Atlantic World Research Network

Graduate Student Research Prizes

Atlantic World Research Network
Graduate Student Research Prizes—2014-2015

First Prize Shared by Two Winners

Arlen M. Hanson
Title: “Business as Usual: Charleston and the Final Frenzy of the Legal Atlantic Slave Trade, 1804-1808”

The committee found this essay striking in its combination of factual reporting about and moral judgment on a strange twilight episode in the history of the legal Atlantic slave trade. As the 1808 deadline for prohibition approached, slave traders and buyers in the port of Charleston dramatically increased their turnover in human merchandise, accepting the eventual ban on their trade, but exploiting the last legal window to make extraordinary profits. The author’s original research in the Transatlantic Slave Trade Database, his handling of the secondary literature, and his general writing style make for a solid and enlightening reflection on the unintended consequences of law and policy.

Sarah E. McCartney
Title: “‘The untrodden wilds of the west”: Dunmore’s War, the Mathews’ Store, and the Levels of Greenbrier”

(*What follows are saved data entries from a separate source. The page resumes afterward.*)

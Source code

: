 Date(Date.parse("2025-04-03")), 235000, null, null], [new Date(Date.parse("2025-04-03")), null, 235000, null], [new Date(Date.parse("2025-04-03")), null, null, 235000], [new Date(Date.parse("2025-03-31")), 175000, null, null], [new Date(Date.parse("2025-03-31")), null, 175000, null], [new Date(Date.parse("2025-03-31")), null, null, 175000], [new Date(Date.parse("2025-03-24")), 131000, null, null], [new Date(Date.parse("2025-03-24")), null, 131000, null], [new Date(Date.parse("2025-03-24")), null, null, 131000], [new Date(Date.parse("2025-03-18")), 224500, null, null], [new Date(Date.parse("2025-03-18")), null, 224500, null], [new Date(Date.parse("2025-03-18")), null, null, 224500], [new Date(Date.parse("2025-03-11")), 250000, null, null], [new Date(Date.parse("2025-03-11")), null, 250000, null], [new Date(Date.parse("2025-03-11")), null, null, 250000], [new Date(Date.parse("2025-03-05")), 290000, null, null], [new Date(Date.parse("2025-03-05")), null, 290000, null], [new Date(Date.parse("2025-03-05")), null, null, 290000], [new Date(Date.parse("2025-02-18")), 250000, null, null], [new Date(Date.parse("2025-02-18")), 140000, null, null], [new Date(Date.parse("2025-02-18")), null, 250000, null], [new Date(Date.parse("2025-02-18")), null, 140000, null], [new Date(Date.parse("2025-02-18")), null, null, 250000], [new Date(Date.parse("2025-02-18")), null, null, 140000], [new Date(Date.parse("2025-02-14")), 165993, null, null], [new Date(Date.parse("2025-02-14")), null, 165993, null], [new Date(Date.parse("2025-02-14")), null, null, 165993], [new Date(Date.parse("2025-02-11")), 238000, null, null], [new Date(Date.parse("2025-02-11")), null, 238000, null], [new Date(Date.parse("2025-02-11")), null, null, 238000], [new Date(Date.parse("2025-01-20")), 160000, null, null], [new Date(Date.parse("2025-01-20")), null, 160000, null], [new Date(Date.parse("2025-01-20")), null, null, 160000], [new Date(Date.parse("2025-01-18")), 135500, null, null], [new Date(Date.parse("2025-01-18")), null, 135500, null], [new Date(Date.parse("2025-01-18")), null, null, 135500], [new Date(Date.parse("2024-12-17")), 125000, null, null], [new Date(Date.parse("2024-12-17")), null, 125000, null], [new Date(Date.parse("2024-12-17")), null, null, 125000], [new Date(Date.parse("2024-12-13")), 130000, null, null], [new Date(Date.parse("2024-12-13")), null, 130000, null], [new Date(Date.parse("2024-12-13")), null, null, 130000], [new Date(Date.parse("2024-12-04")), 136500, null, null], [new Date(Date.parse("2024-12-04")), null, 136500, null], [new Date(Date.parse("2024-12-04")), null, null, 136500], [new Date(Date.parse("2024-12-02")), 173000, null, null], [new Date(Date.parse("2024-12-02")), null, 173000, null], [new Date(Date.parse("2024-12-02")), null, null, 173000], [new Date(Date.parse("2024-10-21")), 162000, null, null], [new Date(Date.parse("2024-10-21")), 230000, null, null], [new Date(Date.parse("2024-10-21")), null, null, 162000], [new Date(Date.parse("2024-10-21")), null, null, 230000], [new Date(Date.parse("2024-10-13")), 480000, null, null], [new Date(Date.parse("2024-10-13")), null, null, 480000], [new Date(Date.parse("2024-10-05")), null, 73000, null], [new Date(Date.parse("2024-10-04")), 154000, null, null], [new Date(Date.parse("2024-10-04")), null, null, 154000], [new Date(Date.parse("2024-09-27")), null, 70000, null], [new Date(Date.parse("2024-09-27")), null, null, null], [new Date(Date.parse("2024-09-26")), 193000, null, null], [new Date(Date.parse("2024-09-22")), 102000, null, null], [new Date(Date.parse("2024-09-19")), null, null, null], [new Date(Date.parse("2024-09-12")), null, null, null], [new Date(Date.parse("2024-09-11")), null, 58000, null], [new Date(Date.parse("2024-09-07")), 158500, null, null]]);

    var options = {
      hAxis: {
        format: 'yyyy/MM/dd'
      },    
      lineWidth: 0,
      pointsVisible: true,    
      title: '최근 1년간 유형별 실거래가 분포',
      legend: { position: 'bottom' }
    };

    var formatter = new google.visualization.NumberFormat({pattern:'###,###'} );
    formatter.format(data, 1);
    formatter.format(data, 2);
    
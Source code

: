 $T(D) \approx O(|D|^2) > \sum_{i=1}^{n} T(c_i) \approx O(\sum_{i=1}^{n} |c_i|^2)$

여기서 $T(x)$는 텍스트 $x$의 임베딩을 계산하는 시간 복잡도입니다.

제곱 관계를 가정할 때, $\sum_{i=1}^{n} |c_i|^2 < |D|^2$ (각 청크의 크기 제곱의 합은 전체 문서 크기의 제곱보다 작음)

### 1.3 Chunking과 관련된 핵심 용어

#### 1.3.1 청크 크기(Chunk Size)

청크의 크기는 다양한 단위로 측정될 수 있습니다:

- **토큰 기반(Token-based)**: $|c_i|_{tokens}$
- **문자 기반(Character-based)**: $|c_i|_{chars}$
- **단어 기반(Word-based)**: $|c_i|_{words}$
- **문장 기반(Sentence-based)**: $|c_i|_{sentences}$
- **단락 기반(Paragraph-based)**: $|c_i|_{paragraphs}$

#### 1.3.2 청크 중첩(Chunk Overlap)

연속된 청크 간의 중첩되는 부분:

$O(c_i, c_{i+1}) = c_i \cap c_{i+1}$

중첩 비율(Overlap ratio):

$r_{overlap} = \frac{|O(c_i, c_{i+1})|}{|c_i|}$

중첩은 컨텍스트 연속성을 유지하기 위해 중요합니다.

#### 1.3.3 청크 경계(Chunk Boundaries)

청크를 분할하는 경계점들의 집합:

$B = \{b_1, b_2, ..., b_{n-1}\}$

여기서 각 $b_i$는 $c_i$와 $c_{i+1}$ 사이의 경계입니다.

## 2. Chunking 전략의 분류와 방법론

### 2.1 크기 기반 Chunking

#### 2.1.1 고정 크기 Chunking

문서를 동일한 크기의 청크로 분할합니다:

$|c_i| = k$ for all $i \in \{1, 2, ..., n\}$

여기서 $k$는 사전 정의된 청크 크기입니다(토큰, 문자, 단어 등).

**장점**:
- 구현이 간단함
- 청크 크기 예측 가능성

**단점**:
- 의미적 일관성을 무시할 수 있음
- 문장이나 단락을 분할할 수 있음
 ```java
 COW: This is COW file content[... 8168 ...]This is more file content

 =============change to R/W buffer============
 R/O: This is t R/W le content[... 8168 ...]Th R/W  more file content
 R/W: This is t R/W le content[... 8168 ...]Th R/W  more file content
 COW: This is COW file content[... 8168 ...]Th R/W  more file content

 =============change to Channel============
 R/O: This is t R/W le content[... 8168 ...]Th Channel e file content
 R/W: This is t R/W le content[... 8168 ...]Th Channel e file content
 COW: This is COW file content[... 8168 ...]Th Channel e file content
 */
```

The committee praised this dissertation chapter for its rigorous “micro-historical” focus on local sources from the Greensbrier Valley of western Virginia (now West Virginia) in 1774, the last year before the American Revolution began in earnest in Massachusetts. When Lord Dunmore’s southern army massed on the Levels of Greenbrier that summer, they played an integral role in forging a Backcountry community that sought to maintain Atlantic World connections and commerce, while also turning towards the Interior and an independent identity of its own. This essay is equally impressive for its wide range and use of primary and secondary sources, and its professional, balanced, and convincing argument.